Repricing of floating rate financial instruments is mostly done on intervals of three months or six months. Interest on fixed rate financial
instruments is fixed until maturity of instrument. Financial instruments that are not subject to interest rate risk were not included in
the above tables.
Credit Risk
We trade only with recognized, creditworthy third parties. It is our policy that all customers who wish to trade on credit terms are subject
to credit verification procedures. In addition, receivable balances are monitored on an ongoing basis to reduce our exposure to bad
debts.
With respect to credit risk arising from our other financial assets, which comprise cash and cash equivalents, certain derivative
instruments, our exposure to credit risk arises from default of the counterparty, with a maximum exposure equal to the carrying amount
of these instruments.
We have no significant concentrations of credit risk.

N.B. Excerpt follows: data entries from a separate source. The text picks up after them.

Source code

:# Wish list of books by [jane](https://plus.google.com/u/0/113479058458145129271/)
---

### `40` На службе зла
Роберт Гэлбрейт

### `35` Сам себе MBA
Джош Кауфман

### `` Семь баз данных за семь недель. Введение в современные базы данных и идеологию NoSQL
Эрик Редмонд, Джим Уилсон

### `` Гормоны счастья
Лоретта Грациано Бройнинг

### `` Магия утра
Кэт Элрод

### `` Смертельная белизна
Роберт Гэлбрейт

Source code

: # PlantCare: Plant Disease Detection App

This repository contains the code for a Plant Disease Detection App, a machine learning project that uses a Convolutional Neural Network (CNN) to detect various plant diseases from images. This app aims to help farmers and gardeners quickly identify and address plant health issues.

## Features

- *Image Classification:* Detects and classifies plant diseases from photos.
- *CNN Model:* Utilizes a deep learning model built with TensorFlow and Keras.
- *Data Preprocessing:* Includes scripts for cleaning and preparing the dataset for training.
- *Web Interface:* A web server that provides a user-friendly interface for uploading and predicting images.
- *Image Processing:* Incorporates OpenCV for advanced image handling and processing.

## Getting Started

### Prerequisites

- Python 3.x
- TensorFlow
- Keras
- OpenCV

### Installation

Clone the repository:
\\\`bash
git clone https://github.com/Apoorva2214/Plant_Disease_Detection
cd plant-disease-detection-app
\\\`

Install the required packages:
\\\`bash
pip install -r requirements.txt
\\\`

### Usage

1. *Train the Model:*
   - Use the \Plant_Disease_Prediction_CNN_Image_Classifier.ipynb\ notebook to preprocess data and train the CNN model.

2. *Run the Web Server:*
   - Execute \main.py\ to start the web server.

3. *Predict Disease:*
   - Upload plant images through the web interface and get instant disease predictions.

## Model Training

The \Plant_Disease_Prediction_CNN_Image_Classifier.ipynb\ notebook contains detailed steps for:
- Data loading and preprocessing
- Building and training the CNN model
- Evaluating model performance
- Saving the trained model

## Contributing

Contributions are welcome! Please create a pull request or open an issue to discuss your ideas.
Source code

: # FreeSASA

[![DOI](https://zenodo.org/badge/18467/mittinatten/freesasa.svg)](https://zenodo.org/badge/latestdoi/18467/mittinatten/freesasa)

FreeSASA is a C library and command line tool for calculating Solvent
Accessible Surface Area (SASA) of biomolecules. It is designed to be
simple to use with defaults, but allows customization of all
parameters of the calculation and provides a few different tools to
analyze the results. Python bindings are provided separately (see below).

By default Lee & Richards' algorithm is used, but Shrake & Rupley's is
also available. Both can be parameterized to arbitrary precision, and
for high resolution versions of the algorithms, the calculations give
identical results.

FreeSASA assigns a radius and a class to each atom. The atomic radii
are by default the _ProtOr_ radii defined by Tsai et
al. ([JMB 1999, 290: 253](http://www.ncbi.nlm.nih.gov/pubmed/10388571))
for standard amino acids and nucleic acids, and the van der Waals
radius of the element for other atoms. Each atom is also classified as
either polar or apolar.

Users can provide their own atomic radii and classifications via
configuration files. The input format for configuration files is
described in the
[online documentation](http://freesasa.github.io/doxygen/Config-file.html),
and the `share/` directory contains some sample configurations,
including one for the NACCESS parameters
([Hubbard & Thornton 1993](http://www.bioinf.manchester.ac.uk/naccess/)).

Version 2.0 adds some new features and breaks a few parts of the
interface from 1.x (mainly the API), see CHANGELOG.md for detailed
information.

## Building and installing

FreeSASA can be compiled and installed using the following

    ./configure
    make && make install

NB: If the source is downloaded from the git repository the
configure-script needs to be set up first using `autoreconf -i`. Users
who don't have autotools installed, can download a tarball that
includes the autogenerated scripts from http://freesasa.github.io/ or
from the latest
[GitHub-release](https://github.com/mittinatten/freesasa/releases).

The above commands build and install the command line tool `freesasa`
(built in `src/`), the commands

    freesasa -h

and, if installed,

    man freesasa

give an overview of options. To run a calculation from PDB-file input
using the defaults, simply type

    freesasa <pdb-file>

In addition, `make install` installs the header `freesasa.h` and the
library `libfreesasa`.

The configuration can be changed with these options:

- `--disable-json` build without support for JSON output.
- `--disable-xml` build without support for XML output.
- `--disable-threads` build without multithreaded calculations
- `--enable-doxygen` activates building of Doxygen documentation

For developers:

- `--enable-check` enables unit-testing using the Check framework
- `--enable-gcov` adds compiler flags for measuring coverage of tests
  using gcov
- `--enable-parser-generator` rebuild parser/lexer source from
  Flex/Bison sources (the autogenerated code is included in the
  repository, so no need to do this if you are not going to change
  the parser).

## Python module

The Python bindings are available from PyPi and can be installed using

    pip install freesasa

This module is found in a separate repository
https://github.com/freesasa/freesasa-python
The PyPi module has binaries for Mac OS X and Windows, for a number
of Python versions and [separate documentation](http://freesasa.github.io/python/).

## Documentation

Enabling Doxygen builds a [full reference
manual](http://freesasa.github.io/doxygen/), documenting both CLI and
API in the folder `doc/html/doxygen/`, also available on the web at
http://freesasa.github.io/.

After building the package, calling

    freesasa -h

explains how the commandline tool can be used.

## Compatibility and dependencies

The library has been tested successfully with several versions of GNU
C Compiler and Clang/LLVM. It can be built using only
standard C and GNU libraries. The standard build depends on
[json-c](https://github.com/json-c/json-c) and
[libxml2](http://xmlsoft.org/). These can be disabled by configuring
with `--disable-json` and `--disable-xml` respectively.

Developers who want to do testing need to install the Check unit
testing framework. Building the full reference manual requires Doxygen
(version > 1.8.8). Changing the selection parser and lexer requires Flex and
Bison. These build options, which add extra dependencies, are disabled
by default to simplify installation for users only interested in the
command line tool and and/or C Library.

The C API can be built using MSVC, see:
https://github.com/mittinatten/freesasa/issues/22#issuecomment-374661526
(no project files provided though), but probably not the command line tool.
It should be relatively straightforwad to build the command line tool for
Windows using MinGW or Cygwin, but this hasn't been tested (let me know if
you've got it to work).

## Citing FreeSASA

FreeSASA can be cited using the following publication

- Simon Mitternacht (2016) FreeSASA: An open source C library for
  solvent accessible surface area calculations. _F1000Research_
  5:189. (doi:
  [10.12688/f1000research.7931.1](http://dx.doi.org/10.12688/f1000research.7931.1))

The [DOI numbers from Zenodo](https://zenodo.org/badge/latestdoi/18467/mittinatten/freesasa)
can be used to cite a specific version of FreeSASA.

NOTES TO CONSOLIDATED FINANCIAL STATEMENTS
139
ar2004confs_1_v05 Ninorev.fh11 4/26/05 11:34 PM Page 65
26. Other Matters
a. Interconnection Agreements
PLDT has existing interconnection agreements with nine International Gateway Facilities, or IGF operators, six Inter Exchange Carriers,
or IXCs, six Cellular Mobile Telephone Systems, or CMTS operators, 70 LECs (including members of the Philippine Association of
Private Telephone Companies, Inc.), and 12 paging and trunk radio operators. These interconnection agreements include provisions
for settlement and payment of charges. Settlements with interconnecting IGF operators and CMTS operators for local calls are in
the form of access charges. Settlement with interconnecting IXCs and LECs for toll calls are based on hauling and access charges,
and to some extent, revenue sharing. Settlement also involves payment of access charges, but settlement for toll calls is on a revenue-
sharing basis. LEC to LEC interconnection with hauling from one service area to another service area is settled based on trunk charges,
while overlay LEC to LEC interconnection in a given service area is without charges. Paging and trunk radio interconnection settlements
are based on fixed charges.
b. U.S. Federal Communications Commission, or U.S. FCC, Ruling versus Philippine Telecommunications Companies
Effective as at February 1, 2003, PLDT stopped terminating traffic sent directly by each of AT&T and MCI, because PLDT’s termination
rate agreements with AT&T and MCI lapsed in December 2002 without either agreeing with PLDT on any provisional arrangement or
final agreement on new termination rates. In orders dated February 7 and 26, 2003, the NTC confirmed that “absent any provisional
or interim agreement” with U.S. carriers, there would be no provision of termination services between the parties “who are thereby
encouraged to seek other routes or options to terminate traffic to the Philippines”. Upon petitions of AT&T and MCI, on March 10,
2003, the International Bureau of the U.S. FCC issued an Order which directed all facilities-based carriers subject to U.S. FCC jurisdiction
to suspend payments for termination services to Philippine carriers, including PLDT, Smart and Subic Telecom, until such time as the
U.S. FCC issued a Public Notice that AT&T’s and MCI’s circuits on the U.S.-Philippine route were fully restored. The Order also removed
the Philippines from the list of U.S.-international routes approved for the provision of International Simple Resale, or ISR. In response
to the International Bureau’s Order, the NTC issued a Memorandum Order dated March 12, 2003, directing all affected Philippine
carriers “(1) not to accept terminating traffic via direct circuits from U.S. facilities-based carriers who do not pay Philippine carriers
for services rendered; and (2) to take all measures necessary to collect payments for services rendered in order to preserve the viability,
efficiency, sustained growth and development and continued competitiveness of the Philippine telecommunications industry”.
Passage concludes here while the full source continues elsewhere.